Q&A: Miracle and the Way of Nature
Miracle and the Way of Nature
Question
What is the difference between a miracle and the way of nature?
What is their definition?
Is there an essential difference in God’s governance between them, or is it only from our perspective?
Can God be in 2 different states?
For example, rest (when the world operates according to the way of nature)
and work? (when He performs miracles)
And what about the Sabbath?
There it is written explicitly that He worked for six days and rested on the Sabbath?
That certainly is not to be taken literally.
Is it possible that God explicitly writes that things supposedly happened even though it could not be so?
What other things did God write happened that did not really happen?
The questions are built one on top of the other, in an “if you will say” progression.
I would be very grateful for a response; these questions weigh on me and confuse me מאוד.
Answer
There are laws of nature.

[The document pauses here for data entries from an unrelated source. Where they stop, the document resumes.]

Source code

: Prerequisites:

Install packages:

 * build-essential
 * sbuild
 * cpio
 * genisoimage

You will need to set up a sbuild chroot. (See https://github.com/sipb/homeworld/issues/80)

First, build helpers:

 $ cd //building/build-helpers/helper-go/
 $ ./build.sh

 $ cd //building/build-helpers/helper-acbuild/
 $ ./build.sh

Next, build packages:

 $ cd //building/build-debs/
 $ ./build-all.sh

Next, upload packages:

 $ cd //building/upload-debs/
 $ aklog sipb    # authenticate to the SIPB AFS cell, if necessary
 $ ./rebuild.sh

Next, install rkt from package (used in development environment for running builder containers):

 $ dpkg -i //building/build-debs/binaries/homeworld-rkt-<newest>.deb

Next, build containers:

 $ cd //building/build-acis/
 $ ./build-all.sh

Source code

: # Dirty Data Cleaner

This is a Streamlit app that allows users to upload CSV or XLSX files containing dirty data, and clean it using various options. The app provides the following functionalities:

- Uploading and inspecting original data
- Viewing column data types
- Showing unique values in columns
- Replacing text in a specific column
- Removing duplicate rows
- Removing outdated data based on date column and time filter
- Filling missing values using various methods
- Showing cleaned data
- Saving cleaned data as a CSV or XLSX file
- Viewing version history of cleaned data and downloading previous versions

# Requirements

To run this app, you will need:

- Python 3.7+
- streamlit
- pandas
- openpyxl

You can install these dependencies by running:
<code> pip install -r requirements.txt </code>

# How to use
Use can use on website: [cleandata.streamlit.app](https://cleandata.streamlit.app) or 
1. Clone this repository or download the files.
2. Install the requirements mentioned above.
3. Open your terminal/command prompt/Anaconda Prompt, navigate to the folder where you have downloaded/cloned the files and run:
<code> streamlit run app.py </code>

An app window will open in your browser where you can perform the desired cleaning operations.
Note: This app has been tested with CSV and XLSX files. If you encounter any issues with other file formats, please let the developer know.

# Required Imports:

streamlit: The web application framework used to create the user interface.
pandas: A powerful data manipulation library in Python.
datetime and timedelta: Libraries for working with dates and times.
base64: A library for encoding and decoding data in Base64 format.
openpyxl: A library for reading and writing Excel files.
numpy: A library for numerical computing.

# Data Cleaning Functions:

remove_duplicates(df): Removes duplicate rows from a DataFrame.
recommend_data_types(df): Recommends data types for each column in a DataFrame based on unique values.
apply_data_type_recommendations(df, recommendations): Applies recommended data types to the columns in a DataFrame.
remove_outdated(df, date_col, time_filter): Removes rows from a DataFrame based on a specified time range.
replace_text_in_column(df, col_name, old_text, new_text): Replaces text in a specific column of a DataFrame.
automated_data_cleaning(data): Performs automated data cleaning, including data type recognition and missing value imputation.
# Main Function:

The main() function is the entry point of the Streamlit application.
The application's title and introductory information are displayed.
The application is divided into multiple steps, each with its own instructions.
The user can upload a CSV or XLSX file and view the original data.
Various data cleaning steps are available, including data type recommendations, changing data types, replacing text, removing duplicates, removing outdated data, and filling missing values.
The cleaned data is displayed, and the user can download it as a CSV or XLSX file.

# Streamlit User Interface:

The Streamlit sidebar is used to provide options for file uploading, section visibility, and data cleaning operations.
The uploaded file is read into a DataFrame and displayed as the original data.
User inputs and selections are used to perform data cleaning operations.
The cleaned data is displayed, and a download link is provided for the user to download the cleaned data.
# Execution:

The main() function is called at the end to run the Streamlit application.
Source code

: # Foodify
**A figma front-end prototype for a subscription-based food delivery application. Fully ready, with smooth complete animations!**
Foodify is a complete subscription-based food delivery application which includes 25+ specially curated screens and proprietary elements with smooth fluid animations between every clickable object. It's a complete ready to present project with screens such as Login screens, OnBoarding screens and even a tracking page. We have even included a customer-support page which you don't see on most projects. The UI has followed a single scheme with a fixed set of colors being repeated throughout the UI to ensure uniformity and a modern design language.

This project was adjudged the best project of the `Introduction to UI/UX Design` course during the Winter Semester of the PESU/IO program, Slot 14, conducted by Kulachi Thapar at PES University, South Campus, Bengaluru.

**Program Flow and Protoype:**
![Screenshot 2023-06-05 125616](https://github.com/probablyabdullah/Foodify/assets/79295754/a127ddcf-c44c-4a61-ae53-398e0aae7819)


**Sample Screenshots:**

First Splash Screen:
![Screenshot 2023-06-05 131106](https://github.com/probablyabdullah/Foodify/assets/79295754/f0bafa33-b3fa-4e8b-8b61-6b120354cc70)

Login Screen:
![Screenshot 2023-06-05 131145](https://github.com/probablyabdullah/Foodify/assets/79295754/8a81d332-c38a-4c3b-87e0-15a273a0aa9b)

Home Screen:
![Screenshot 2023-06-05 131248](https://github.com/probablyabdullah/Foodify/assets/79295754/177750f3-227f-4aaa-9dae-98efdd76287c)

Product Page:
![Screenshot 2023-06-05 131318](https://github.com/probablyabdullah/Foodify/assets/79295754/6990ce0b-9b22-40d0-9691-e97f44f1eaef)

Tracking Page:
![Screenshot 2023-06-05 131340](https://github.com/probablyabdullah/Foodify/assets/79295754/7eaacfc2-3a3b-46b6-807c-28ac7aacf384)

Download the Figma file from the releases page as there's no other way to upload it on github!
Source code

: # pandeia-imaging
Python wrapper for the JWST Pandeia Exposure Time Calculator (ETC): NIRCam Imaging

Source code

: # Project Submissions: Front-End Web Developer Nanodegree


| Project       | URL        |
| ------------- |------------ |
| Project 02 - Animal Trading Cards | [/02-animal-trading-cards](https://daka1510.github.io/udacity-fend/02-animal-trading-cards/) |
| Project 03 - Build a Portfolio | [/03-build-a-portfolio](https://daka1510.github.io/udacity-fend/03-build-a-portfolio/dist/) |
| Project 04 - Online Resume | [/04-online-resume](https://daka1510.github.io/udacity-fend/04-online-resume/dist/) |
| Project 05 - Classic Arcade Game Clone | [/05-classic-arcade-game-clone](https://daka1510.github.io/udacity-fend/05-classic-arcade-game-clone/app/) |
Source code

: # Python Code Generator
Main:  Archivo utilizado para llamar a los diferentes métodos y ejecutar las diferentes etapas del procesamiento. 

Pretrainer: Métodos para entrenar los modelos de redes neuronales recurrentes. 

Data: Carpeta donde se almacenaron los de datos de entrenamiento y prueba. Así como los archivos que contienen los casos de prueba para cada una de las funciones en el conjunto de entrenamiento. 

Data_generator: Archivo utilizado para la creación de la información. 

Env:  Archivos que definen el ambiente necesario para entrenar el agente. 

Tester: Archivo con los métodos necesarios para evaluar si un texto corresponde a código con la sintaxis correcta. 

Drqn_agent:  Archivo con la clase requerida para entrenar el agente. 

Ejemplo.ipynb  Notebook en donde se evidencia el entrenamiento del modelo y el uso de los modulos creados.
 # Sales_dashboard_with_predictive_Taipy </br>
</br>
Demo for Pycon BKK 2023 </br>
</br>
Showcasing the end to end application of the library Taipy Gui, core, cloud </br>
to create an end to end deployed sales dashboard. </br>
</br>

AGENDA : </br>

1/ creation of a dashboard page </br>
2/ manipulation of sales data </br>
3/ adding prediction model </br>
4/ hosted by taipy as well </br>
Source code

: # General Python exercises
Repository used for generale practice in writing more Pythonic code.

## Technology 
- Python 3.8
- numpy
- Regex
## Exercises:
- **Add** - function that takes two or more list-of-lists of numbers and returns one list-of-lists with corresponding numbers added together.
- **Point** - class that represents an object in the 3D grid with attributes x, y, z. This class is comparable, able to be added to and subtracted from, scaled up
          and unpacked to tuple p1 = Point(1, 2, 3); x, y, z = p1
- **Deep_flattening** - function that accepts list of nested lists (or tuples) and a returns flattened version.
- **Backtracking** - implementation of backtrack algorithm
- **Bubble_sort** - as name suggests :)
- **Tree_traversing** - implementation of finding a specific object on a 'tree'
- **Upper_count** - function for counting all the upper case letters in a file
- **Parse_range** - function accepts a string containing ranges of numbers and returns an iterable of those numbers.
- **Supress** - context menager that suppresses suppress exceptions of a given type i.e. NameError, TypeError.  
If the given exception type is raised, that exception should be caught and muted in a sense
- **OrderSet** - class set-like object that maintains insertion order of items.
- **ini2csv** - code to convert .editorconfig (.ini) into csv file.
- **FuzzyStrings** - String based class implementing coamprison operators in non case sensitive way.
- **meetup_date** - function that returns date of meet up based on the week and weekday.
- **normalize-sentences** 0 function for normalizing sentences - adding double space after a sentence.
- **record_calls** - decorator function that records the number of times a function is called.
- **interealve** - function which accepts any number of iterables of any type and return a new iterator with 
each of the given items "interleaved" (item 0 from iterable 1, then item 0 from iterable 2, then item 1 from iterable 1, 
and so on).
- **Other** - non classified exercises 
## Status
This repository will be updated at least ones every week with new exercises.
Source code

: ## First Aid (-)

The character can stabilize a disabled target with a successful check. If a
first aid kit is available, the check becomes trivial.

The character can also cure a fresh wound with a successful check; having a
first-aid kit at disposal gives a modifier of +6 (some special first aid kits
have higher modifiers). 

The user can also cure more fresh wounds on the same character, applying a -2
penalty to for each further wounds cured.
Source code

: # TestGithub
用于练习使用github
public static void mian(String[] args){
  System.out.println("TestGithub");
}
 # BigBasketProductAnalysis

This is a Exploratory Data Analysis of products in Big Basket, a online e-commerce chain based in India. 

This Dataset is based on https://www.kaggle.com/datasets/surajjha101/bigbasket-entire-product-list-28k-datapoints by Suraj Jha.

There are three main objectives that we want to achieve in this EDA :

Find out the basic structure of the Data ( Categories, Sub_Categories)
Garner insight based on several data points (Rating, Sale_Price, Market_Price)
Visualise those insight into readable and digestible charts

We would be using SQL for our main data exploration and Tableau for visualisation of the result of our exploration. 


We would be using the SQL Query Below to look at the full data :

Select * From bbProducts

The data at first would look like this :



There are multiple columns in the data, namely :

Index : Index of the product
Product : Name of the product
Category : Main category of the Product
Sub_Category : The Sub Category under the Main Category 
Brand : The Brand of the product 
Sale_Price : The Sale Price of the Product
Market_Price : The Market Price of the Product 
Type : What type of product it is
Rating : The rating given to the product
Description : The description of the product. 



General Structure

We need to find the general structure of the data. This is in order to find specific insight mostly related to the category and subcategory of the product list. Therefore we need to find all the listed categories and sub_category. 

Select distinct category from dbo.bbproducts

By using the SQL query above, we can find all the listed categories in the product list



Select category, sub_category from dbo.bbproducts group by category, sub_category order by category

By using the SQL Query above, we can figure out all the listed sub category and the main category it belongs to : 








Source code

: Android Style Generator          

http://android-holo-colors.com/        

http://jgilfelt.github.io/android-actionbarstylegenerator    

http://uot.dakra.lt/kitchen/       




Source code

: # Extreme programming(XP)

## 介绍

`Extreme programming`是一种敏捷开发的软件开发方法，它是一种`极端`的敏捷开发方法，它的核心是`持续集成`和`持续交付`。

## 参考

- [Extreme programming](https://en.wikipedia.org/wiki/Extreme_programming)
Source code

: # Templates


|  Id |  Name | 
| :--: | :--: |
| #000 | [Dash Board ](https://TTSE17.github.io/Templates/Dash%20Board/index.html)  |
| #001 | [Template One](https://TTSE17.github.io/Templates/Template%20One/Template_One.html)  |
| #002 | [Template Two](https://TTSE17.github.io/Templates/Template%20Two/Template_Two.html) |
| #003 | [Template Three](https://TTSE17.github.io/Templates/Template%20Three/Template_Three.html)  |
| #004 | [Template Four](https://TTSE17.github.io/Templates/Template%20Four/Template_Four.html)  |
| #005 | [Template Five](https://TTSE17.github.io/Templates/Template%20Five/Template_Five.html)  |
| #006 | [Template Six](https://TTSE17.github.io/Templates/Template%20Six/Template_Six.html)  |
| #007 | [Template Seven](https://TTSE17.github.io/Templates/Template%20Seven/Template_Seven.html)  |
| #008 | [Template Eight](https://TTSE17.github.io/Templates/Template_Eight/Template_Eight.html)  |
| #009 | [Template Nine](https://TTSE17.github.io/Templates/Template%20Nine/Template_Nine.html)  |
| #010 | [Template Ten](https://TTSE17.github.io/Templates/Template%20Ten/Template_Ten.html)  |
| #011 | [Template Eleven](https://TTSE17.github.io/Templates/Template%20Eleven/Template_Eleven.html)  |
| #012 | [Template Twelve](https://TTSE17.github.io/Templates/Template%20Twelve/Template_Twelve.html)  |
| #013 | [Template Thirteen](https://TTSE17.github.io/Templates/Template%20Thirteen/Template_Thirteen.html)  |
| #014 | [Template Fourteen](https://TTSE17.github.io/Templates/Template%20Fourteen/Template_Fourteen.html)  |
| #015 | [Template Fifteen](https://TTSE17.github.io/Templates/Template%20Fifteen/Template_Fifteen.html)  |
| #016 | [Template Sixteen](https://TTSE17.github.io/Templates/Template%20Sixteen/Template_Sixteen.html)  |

The laws describe regular behavior according to a fixed order. A deviation from those laws is supernatural conduct.
I did not understand the question about the difference in the Holy One blessed be He’s governance between these two. The laws operate constantly, and the miracle is the result of divine involvement at a particular place and time.
During the six days He created things, and in our language that is called working. Therefore we too are supposed to work on those days. The Torah also describes limbs and emotions of the Holy One blessed be He, and the purpose is metaphor, for the sake of our understanding.
Discussion on Answer
If possible, a translation into Hebrew? That will help me respond.
According to your answer, is a miracle by definition the use of the laws of nature for a specific purpose at a specific time?
If so, I would be glad for additional sources to expand on the subject, in light of an argument I had, since that was my claim.
You wrote, “There are laws of nature; the laws describe regular behavior according to a fixed order.”
According to that, supernatural conduct “should be behavior not according to a fixed order.”
Why are you bringing God into it?
Meaning, why is the opposite of the way of nature = divine intervention?
Let me sharpen the question:
It is possible to explain that God acts the same way in both situations; only from our perspective it looks like 2 different situations.
It is also possible to explain that there really are 2 different situations for Him.
Does that mean that in the natural state of the laws of nature, God does nothing, and when He performs a miracle—He acts?
If so, I would ask: how is it possible to say that there are 2 different states for Him? Action (miracle) and non-action (nature)?